Man Mo Temple or Man Mo Miu is a temple for the worship of the Civil or Literature God Man Tai () / Man Cheong () and the Martial God Mo Tai () / Kwan Tai (). The two Deities were popularly patronized by scholars and students seeking progress in their study or ranking in the civil examinations in the Ming and Qing dynasties. There are several Man Mo temples in Hong Kong, the best known of which is the temple in Sheung Wan.

Sheung Wan

The largest Man Mo Temple in Hong Kong is on 124–126 Hollywood Road, in Sheung Wan.

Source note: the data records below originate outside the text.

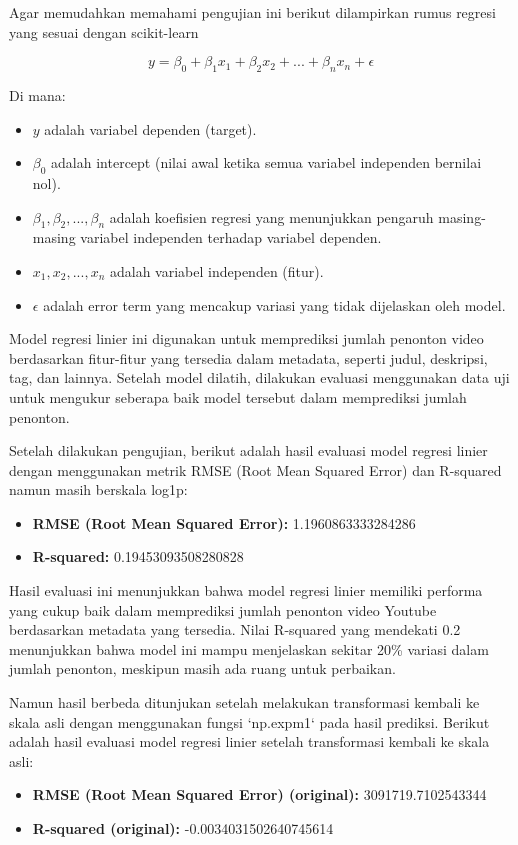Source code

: Agar memudahkan memahami pengujian ini berikut dilampirkan rumus regresi yang sesuai dengan scikit-learn 

\begin{equation}
    y = \beta_0 + \beta_1 x_1 + \beta_2 x_2 + ... + \beta_n x_n + \epsilon
\end{equation}

Di mana:
\begin{itemize}
    \item $y$ adalah variabel dependen (target).
    \item $\beta_0$ adalah intercept (nilai awal ketika semua variabel independen bernilai nol).
    \item $\beta_1, \beta_2, ..., \beta_n$ adalah koefisien regresi yang menunjukkan pengaruh masing-masing variabel independen terhadap variabel dependen.
    \item $x_1, x_2, ..., x_n$ adalah variabel independen (fitur).
    \item $\epsilon$ adalah error term yang mencakup variasi yang tidak dijelaskan oleh model.
\end{itemize}

Model regresi linier ini digunakan untuk memprediksi jumlah penonton video berdasarkan fitur-fitur yang tersedia dalam metadata, seperti judul, deskripsi, tag, dan lainnya. Setelah model dilatih, dilakukan evaluasi menggunakan data uji untuk mengukur seberapa baik model tersebut dalam memprediksi jumlah penonton.

Setelah dilakukan pengujian, berikut adalah hasil evaluasi model regresi linier dengan menggunakan metrik RMSE (Root Mean Squared Error) dan R-squared namun masih berskala log1p:

\begin{itemize}
    \item \textbf{RMSE (Root Mean Squared Error):} 1.1960863333284286
    \item \textbf{R-squared:} 0.19453093508280828
\end{itemize}

Hasil evaluasi ini menunjukkan bahwa model regresi linier memiliki performa yang cukup baik dalam memprediksi jumlah penonton video Youtube berdasarkan metadata yang tersedia. Nilai R-squared yang mendekati 0.2 menunjukkan bahwa model ini mampu menjelaskan sekitar 20\% variasi dalam jumlah penonton, meskipun masih ada ruang untuk perbaikan.

Namun hasil berbeda ditunjukan setelah melakukan transformasi kembali ke skala asli dengan menggunakan fungsi `np.expm1` pada hasil prediksi. Berikut adalah hasil evaluasi model regresi linier setelah transformasi kembali ke skala asli:
\begin{itemize}
    \item \textbf{RMSE (Root Mean Squared Error) (original):} 3091719.7102543344
    \item \textbf{R-squared (original):} -0.0034031502640745614
\end{itemize}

It was built in 1847. It is part of a complex that comprises three adjacent blocks: Man Mo Temple, Lit Shing Temple (No. 128 Hollywood Road), and Kung So.

The Man Mo Temple, the main building of the complex, is dedicated to the civil god Man Cheong and the martial god Kwan Tai. Lit Shing Kung () is for the worship of all heavenly gods. Kung So (), to its west, was an assembly hall where community affairs and disputes were settled.

In 1908, the temple was officially entrusted to Tung Wah Board of Directors. The temple has since been managed by the Tung Wah Group of Hospitals. It was graded as a Grade I historic building in 1993 and it is now a declared monument.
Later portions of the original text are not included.